Go through the records and copy each line where the string "Wires" occurs.

(Extracted records)
※ ※ ※
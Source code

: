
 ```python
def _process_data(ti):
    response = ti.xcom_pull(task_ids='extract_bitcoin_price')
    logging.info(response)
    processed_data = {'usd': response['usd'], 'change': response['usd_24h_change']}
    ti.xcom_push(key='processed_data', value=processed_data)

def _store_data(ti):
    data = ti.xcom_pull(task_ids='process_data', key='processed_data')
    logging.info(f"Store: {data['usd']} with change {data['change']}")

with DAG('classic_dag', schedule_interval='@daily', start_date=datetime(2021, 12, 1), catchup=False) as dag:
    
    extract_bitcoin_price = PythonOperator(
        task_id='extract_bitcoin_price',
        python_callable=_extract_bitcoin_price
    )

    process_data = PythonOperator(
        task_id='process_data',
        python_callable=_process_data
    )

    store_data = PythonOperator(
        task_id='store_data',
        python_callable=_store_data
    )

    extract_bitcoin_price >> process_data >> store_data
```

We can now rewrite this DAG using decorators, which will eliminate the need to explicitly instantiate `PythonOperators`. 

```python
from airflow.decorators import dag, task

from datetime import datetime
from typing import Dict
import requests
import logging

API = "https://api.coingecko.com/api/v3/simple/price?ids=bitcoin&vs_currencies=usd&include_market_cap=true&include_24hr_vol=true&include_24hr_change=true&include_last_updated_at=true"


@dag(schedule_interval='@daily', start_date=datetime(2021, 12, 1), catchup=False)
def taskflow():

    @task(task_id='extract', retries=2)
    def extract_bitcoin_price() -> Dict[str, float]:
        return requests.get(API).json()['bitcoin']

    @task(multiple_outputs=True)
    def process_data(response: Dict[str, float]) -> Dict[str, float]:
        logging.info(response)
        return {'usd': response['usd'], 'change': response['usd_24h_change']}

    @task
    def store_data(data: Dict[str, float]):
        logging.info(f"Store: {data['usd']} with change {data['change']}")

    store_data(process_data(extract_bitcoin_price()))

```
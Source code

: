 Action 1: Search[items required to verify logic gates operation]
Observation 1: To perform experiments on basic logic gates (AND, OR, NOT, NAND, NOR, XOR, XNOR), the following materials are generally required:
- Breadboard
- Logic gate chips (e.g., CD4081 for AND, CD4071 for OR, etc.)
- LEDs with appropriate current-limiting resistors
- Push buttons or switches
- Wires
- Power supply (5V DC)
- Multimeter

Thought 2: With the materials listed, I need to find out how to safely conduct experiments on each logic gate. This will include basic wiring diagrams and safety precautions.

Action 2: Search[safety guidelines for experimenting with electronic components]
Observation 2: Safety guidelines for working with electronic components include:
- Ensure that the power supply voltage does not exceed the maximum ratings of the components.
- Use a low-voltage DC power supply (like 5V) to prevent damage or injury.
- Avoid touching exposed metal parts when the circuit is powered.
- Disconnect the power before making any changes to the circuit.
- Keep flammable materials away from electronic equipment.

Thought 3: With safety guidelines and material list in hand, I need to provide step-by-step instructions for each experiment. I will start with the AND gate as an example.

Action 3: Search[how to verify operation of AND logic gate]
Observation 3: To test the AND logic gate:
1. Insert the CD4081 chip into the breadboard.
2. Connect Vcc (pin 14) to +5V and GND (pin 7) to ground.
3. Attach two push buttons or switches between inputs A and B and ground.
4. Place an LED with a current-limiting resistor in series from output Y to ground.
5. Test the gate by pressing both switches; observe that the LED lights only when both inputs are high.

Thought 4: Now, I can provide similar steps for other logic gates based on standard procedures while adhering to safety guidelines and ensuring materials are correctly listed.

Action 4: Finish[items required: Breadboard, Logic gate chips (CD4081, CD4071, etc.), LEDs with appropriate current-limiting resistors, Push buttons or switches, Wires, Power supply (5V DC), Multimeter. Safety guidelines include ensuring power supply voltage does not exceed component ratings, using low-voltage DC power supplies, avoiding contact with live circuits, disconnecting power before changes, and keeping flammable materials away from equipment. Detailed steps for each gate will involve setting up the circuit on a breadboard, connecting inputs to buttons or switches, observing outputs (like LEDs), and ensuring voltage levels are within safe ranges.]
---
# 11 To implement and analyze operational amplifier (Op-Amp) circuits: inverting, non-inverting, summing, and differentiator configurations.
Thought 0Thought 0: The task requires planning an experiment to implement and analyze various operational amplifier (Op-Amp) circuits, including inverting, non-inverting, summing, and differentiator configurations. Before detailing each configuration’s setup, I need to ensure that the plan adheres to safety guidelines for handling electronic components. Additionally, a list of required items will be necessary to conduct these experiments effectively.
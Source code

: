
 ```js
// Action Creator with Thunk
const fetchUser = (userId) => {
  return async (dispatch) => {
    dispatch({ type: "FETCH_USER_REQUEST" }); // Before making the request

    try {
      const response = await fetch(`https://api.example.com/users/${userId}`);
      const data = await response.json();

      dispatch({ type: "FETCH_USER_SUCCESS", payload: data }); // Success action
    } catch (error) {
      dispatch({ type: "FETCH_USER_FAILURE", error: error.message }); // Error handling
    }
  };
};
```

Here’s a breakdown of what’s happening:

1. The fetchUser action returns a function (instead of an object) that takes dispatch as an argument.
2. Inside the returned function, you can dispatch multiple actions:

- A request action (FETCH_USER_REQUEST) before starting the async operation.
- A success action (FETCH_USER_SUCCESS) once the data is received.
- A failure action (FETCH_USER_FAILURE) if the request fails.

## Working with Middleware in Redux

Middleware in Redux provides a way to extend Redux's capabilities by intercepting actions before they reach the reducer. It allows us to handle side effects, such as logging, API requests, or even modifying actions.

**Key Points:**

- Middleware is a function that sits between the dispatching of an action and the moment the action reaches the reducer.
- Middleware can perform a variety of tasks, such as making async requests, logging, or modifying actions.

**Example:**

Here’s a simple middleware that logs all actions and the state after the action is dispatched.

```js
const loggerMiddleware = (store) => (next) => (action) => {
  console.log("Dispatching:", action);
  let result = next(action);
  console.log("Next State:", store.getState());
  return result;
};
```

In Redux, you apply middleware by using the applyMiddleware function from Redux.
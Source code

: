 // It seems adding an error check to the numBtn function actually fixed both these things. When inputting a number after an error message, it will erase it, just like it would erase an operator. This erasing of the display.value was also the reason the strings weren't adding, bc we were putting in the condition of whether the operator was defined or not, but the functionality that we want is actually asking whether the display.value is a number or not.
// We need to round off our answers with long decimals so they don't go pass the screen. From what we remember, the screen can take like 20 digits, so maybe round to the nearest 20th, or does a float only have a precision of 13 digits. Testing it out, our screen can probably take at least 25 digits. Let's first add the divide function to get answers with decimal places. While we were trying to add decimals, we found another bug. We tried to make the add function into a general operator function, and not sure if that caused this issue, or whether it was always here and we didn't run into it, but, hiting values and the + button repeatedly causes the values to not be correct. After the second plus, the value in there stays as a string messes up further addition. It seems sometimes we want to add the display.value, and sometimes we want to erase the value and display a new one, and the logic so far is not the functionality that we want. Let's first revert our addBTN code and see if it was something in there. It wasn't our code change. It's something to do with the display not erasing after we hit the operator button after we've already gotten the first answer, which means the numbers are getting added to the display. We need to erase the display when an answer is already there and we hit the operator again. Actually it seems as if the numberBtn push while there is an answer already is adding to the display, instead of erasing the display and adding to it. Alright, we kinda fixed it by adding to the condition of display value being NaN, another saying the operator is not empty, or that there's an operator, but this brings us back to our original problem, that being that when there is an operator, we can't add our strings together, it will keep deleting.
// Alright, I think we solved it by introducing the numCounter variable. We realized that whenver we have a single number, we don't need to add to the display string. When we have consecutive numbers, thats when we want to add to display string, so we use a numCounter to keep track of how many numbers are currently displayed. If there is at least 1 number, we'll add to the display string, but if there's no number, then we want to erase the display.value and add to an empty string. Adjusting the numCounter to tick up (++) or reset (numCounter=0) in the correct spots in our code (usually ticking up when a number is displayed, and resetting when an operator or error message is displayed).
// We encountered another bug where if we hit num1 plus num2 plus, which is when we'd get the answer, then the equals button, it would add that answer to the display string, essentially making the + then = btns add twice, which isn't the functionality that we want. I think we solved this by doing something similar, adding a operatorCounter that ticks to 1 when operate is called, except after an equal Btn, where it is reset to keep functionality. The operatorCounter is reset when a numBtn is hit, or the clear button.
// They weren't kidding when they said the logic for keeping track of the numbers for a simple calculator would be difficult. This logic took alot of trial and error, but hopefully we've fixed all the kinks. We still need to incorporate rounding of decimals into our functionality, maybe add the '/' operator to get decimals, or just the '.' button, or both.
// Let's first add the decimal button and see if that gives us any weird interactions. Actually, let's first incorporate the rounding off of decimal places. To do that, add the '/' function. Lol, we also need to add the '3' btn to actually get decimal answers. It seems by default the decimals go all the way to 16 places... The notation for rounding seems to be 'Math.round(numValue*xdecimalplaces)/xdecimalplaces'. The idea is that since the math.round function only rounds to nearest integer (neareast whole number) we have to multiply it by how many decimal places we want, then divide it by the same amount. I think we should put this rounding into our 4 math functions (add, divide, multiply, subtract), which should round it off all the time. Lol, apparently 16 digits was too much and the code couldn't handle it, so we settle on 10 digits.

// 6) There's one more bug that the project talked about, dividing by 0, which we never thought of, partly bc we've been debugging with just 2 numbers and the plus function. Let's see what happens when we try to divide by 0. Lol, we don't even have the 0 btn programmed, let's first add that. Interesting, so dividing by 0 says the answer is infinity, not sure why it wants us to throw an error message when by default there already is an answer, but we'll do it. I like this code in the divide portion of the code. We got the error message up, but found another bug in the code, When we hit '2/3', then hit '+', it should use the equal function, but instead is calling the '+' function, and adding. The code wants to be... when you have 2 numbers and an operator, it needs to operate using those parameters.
※ ※ ※
→ **SOLUTION**
- Wires
Action 4: Finish[items required: Breadboard, Logic gate chips (CD4081, CD4071, etc.), LEDs with appropriate current-limiting resistors, Push buttons or switches, Wires, Power supply (5V DC), Multimeter. Safety guidelines include ensuring power supply voltage does not exceed component ratings, using low-voltage DC power supplies, avoiding contact with live circuits, disconnecting power before changes, and keeping flammable materials away from equipment. Detailed steps for each gate will involve setting up the circuit on a breadboard, connecting inputs to buttons or switches, observing outputs (like LEDs), and ensuring voltage levels are within safe ranges.]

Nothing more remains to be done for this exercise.